Reference is now made to FIGS. 2 and 3, which will be discussed together, along with FIGS. 6 and 7. FIG. 2 is a sequence diagram 200 of a use case according to some embodiments. More specifically, FIG. 2 illustrates an example voice-based interaction (UI session) between a user and a UI via a UI interaction channel framework according to some embodiments. FIG. 3 is a flow diagram illustrating an exemplary process 300 according to some embodiments. FIGS. 6 and 7 are outward views of user interfaces according to some embodiments.

An embodiment may be implemented in a system using advanced business application programming ((ABAP) as developed by SAP AG, Walldorf, Germany)) sessions, and/or any other types of sessions.

Initially, at S310, a user 205 launches a UI application (e.g., a business application) executing on a user interface platform on the user's computing device. FIG. 6 illustrates a specific example of a user interface 600 presented to a user for receiving user input. User interface 600 can present a user with a number of different input fields (e.g., a command field 610 and field value 620 for a given field 615). UI 600 can be presented in a spreadsheet, discrete application, mobile phone application, tablet device application, or other graphical environments.

This leads to establishment of a WebSocket connection at S320 (e.g., execution of an ABAP push center (APC) application in back-end) and initialization of a Push Command Channel (e.g., user-specific ABAP messaging (AMC) channel will be bound to the WebSocket connection). A dedicated backed APC application may be provided for the establishment of a WebSocket connection (e.g., ABAP push channel). A Push Command Channel enables communication with the UI, for example, to allow a back-end system to trigger an action in the UI (e.g., push information to the UI).

Front-end UI 210 displays a user interface for initiating a command to launch an application (e.g., business application) on a display of a computer from which a user 205 can select an operation the computer is to perform.

Next, a user 205 issues a command to a front-end UI 210 (e.g., conversational UI application for UserX) via any of several input sources (e.g., a voice recognition device, remote control device, keyboard, touch screen, etc.). In some embodiments, UI 210 dialogs with the user to complete, disambiguate, summarize, or correct queries. Generally, a user 205 may use a voice command or depress a button or other means to start the interaction process.

In one embodiment, as shown in FIG. 2, user 205 issues (e.g., utters) a voice command to a front-end UI 210. A voice command platform (e.g., intelligent assistant device) provides an interface between a user and voice command applications 220 for speech communication. For example, at S330, user 205 starts a voice recognition device (e.g., voice application 335 operating on a mobile device) and speaks a voice command. In some embodiments, an Audio Video Interleave (AVI) file is generated (e.g., “speech.avi”). The voice recognition device, including a voice inputting unit (e.g., microphone) using a voice recognition module, may be adapted to recognize a plurality of predetermined speech commands from the user.

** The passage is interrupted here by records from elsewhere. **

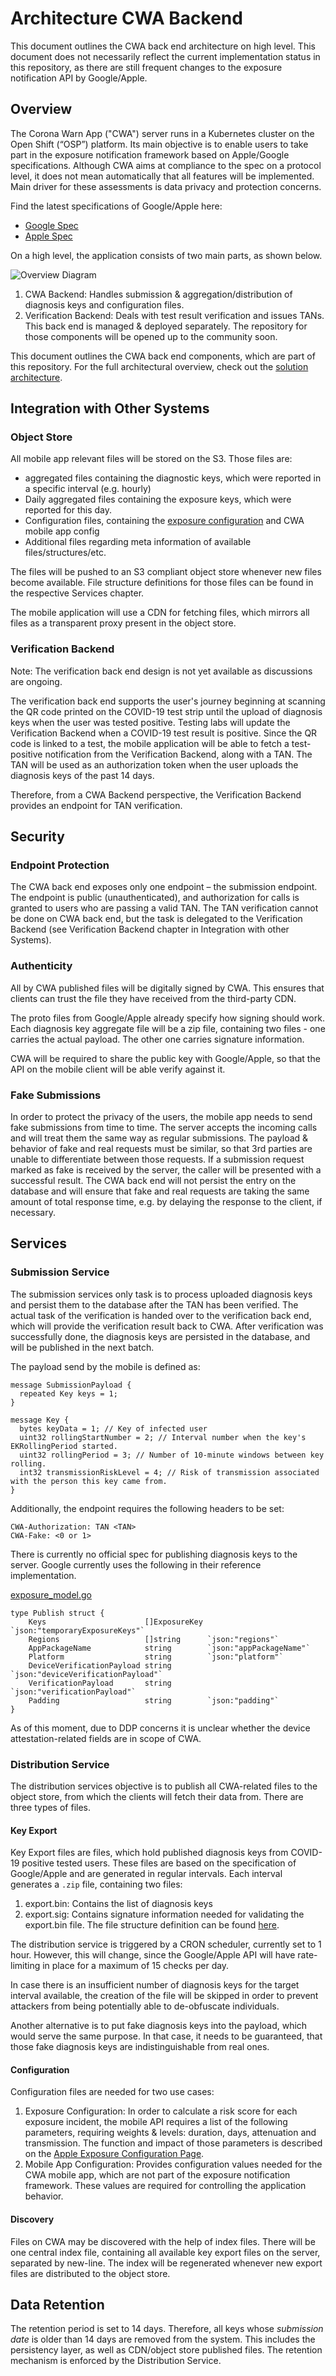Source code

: # Architecture CWA Backend

This document outlines the CWA back end architecture on high level. This document
does not necessarily reflect the current implementation status in this repository, as there are
still frequent changes to the exposure notification API by Google/Apple.

## Overview

The Corona Warn App ("CWA") server runs in a Kubernetes cluster on the Open Shift (“OSP”) platform.
Its main objective is to enable users to take part in the exposure notification framework based
on Apple/Google specifications. Although CWA aims at compliance to the spec on a protocol level, it
does not mean automatically that all features will be implemented. Main driver for these assessments is data privacy and protection concerns.

Find the latest specifications of Google/Apple here:
- [Google Spec](https://static.googleusercontent.com/media/www.google.com/en//covid19/exposurenotifications/pdfs/Exposure-Key-File-Format-and-Verification.pdf)
- [Apple Spec](https://developer.apple.com/documentation/exposurenotification/setting_up_an_exposure_notification_server?changes=latest_beta)

On a high level, the application consists of two main parts, as shown below.

![Overview Diagram](./images/v4.png)

1. CWA Backend: Handles submission & aggregation/distribution of diagnosis keys and configuration files.
2. Verification Backend: Deals with test result verification and issues TANs. This back end is managed & deployed
separately. The repository for those components will be opened up to the community soon.

This document outlines the CWA back end components, which are part of this repository. For the full architectural
overview, check out the [solution architecture](https://github.com/corona-warn-app/cwa-documentation/blob/master/solution_architecture.md).


## Integration with Other Systems

### Object Store

All mobile app relevant files will be stored on the S3. Those files are:
-	aggregated files containing the diagnostic keys, which were reported in a specific interval (e.g. hourly)
-	Daily aggregated files containing the exposure keys, which were reported for this day.
-	Configuration files, containing the [exposure configuration](https://developer.apple.com/documentation/exposurenotification/enexposureconfiguration) and CWA mobile app config
-	Additional files regarding meta information of available files/structures/etc.

The files will be pushed to an S3 compliant object store whenever new files become available. File structure definitions for those files can be found in the respective Services chapter.

The mobile application will use a CDN for fetching files, which mirrors all files as a transparent proxy present in the object store.

### Verification Backend

Note: The verification back end design is not yet available as discussions are ongoing.

The verification back end supports the user's journey beginning at scanning the QR code printed
on the COVID-19 test strip until the upload of diagnosis keys when the user was tested positive. Testing
labs will update the Verification Backend when a COVID-19 test result is positive. Since the QR code
is linked to a test, the mobile application will be able to fetch a test-positive notification from
the Verification Backend, along with a TAN. The TAN will be used as an authorization token when
the user uploads the diagnosis keys of the past 14 days.

Therefore, from a CWA Backend perspective, the Verification Backend provides an endpoint for TAN verification.

## Security

### Endpoint Protection

The CWA back end exposes only one endpoint – the submission endpoint.
The endpoint is public (unauthenticated), and authorization for calls is granted to users who are passing a valid TAN.
The TAN verification cannot be done on CWA back end, but the task is delegated to the Verification Backend (see Verification Backend chapter in Integration with other Systems).

### Authenticity

All by CWA published files will be digitally signed by CWA.
This ensures that clients can trust the file they have received from the third-party CDN.

The proto files from Google/Apple already specify how signing should work. Each diagnosis key aggregate file
will be a zip file, containing two files - one carries the actual payload. The other one carries signature information.

CWA will be required to share the public key with Google/Apple, so that the API on the mobile client
will be able verify against it.

### Fake Submissions

In order to protect the privacy of the users, the mobile app needs to send fake submissions from time to time.
The server accepts the incoming calls and will treat them the same way as regular submissions.
The payload & behavior of fake and real requests must be similar, so that 3rd parties are unable to differentiate between those requests.
If a submission request marked as fake is received by the server, the caller will be presented with a successful result.
The CWA back end will not persist the entry on the database and will ensure that fake and real requests are taking the same amount of total response time, e.g. by delaying the response to the client, if necessary.

## Services

### Submission Service

The submission services only task is to process uploaded diagnosis keys and persist them to the database after the TAN has been verified.
The actual task of the verification is handed over to the verification back end, which will provide the verification result back to CWA.
After verification was successfully done, the diagnosis keys are persisted in the database, and will be published in the next batch.

The payload send by the mobile is defined as:

    message SubmissionPayload {
      repeated Key keys = 1;
    }

    message Key {
      bytes keyData = 1; // Key of infected user
      uint32 rollingStartNumber = 2; // Interval number when the key's EKRollingPeriod started.
      uint32 rollingPeriod = 3; // Number of 10-minute windows between key rolling.
      int32 transmissionRiskLevel = 4; // Risk of transmission associated with the person this key came from.
    }

Additionally, the endpoint requires the following headers to be set:

    CWA-Authorization: TAN <TAN>
    CWA-Fake: <0 or 1>

There is currently no official spec for publishing diagnosis keys to the server.
Google currently uses the following in their reference implementation.

[exposure_model.go](https://github.com/google/exposure-notifications-server/blob/master/internal/database/exposure_model.go)

    type Publish struct {
        Keys                      []ExposureKey `json:"temporaryExposureKeys"`
        Regions                   []string      `json:"regions"`
        AppPackageName            string        `json:"appPackageName"`
        Platform                  string        `json:"platform"`
        DeviceVerificationPayload string        `json:"deviceVerificationPayload"`
        VerificationPayload       string        `json:"verificationPayload"`
        Padding                   string        `json:"padding"`
    }

As of this moment, due to DDP concerns it is unclear whether the device attestation-related fields are in scope of CWA.

### Distribution Service

The distribution services objective is to publish all CWA-related files to the object store, from which
the clients will fetch their data from. There are three types of files.

#### Key Export

Key Export files are files, which hold published diagnosis keys from COVID-19 positive tested users.
These files are based on the specification of Google/Apple and are generated in regular intervals.
Each interval generates a `.zip` file, containing two files:

1. export.bin: Contains the list of diagnosis keys
2. export.sig: Contains signature information needed for validating the export.bin file.
The file structure definition can be found [here](https://github.com/google/exposure-notifications-server/blob/master/internal/pb/export/export.proto).

The distribution service is triggered by a CRON scheduler, currently set to 1 hour. However, this
will change, since the Google/Apple API will have rate-limiting in place for a maximum of 15 checks
per day.


In case there is an insufficient number of diagnosis keys for the target interval available, the
creation of the file will be skipped in order to prevent attackers from being potentially able to
de-obfuscate individuals.

Another alternative is to put fake diagnosis keys into the payload, which would serve the same purpose.
In that case, it needs to be guaranteed, that those fake diagnosis keys are indistinguishable from real ones.

#### Configuration

Configuration files are needed for two use cases:
1. Exposure Configuration: In order to calculate a risk score for each exposure incident, the mobile
API requires a list of the following parameters, requiring weights & levels: duration, days, attenuation and transmission.
The function and impact of those parameters is described on the [Apple Exposure Configuration Page](https://developer.apple.com/documentation/exposurenotification/enexposureconfiguration).
2. Mobile App Configuration: Provides configuration values needed for the CWA mobile app, which are
not part of the exposure notification framework. These values are required for controlling the
application behavior.

#### Discovery

Files on CWA may be discovered with the help of index files. There will be one central index file,
containing all available key export files on the server, separated by new-line.
The index will be regenerated whenever new export files are distributed to the object store.

## Data Retention

The retention period is set to 14 days. Therefore, all keys whose _submission date_ is older than 14 days are removed from the system. This includes the persistency layer, as well as CDN/object store published files.
The retention mechanism is enforced by the Distribution Service.
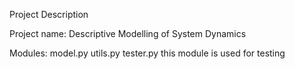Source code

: Project Description

Project name: Descriptive Modelling of System Dynamics

Modules:
    model.py
    utils.py
    tester.py   this module is used for testing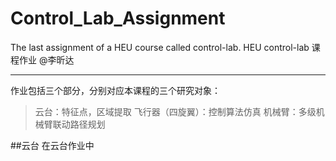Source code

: # Control_Lab_Assignment
The last assignment of a HEU course called control-lab.
HEU control-lab 课程作业
@李昕达

----

作业包括三个部分，分别对应本课程的三个研究对象：
>云台：特征点，区域提取
>飞行器（四旋翼）：控制算法仿真
>机械臂：多级机械臂联动路径规划

##云台
在云台作业中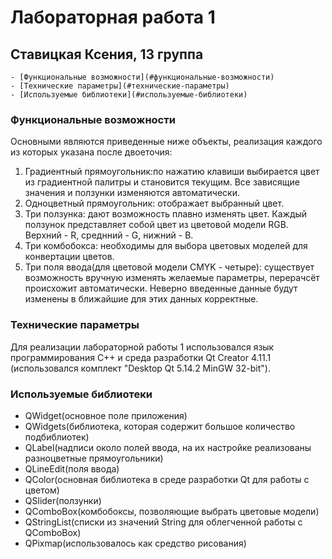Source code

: # Лабораторная работа 1

## Ставицкая Ксения, 13 группа
    - [Функциональные возможности](#функциональные-возможности)
    - [Технические параметры](#технические-параметры)
    - [Используемые библиотеки](#используемые-библиотеки)

### Функциональные возможности
Основными являются приведенные ниже объекты, реализация каждого из которых указана после двоеточия:
1. Градиентный прямоугольник:по нажатию клавиши выбирается цвет из градиентной палитры и становится текущим. Все зависящие значения и ползунки изменяются автоматически.
2. Одноцветный прямоугольник: отображает выбранный цвет.
3. Три ползунка: дают возможность плавно изменять цвет. Каждый ползунок представляет собой цвет из цветовой модели RGB. Верхний - R, среднний - G, нижний - B.   
4. Три комбобокса: необходимы для выбора цветовых моделей для конвертации цветов.
5. Три поля ввода(для цветовой модели CMYK - четыре): существует возможность вручную изменять желаемые параметры, перерачсёт происхожит автоматически. Неверно введенные данные будут изменены в ближайшие для этих данных корректные.

### Технические параметры
Для реализации лабораторной работы 1 использовался язык программирования С++ и среда разработки Qt Creator 4.11.1 (использовался комплект "Desktop Qt 5.14.2 MinGW 32-bit").

### Используемые библиотеки
- QWidget(основное поле приложения)
- QWidgets(библиотека, которая содержит большое количество подбиблиотек)
- QLabel(надписи около полей ввода, на их настройке реализованы разноцветные прямоугольники)
- QLineEdit(поля ввода)
- QColor(основная библиотека в среде разработки Qt для работы с цветом)
- QSlider(ползунки)
- QComboBox(комбобоксы, позволяющие выбрать цветовые модели)
- QStringList(списки из значений String для облегченной работы с QComboBox)
- QPixmap(использовалось как средство рисования)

In one aspect, voice interaction models are created. The interaction model entities, such as skills, intents, and tokens (parameters), for the target service provider are maintained. These entities may be created for business UIs by using definition and modeling tools such as the repositories of the underlying UI technology (e.g., WebGUI/SAPGUI, Web Dynpro, BSP, or UI5/Fiori).

In one embodiment, a user 205 interacts with a voice command application 220 using trigger words (also known as “hotwords” or keywords) so that a voice command application 220 knows that it is being addressed. User also identifies a skill for interacting with the virtual assistant. For example, a user 205 may issue a voice command to voice command application 220 similar to, “Alexa, ask ABAP to go to transaction [SM04]” or “Alexa, ask ABAP to execute transaction [SU01] with command [SHOW] and user [ANZEIGER].” In this case, “Alexa” is the trigger word to make the virtual assistant listen, and “ABAP” identifies the skill that the user wants to direct their enquiry to.

In some embodiments, voice interaction services are provided by third-party devices and apps (e.g., APIs) such as Alexa Skills Kit (Alexa) from Amazon, SiriKit (Siri) from Apple, Actions on Google/api.ai (Google Now) from Google, and Cortana Skills Kit from Microsoft, etc.

At S340, voice command app 220 sends the request (e.g., voice data) to a voice service provider platform 230, which handles speech recognition, handles text-to-speech, and maps voice commands to JavaScript Object Notation (JSON) intents. A user's speech is turned into tokens identifying the intent and any associated contextual parameters. In one embodiment, the generated text out of the AVI file (e.g., “speech.avi”) is matched against maintained texts (e.g., skills and utterances).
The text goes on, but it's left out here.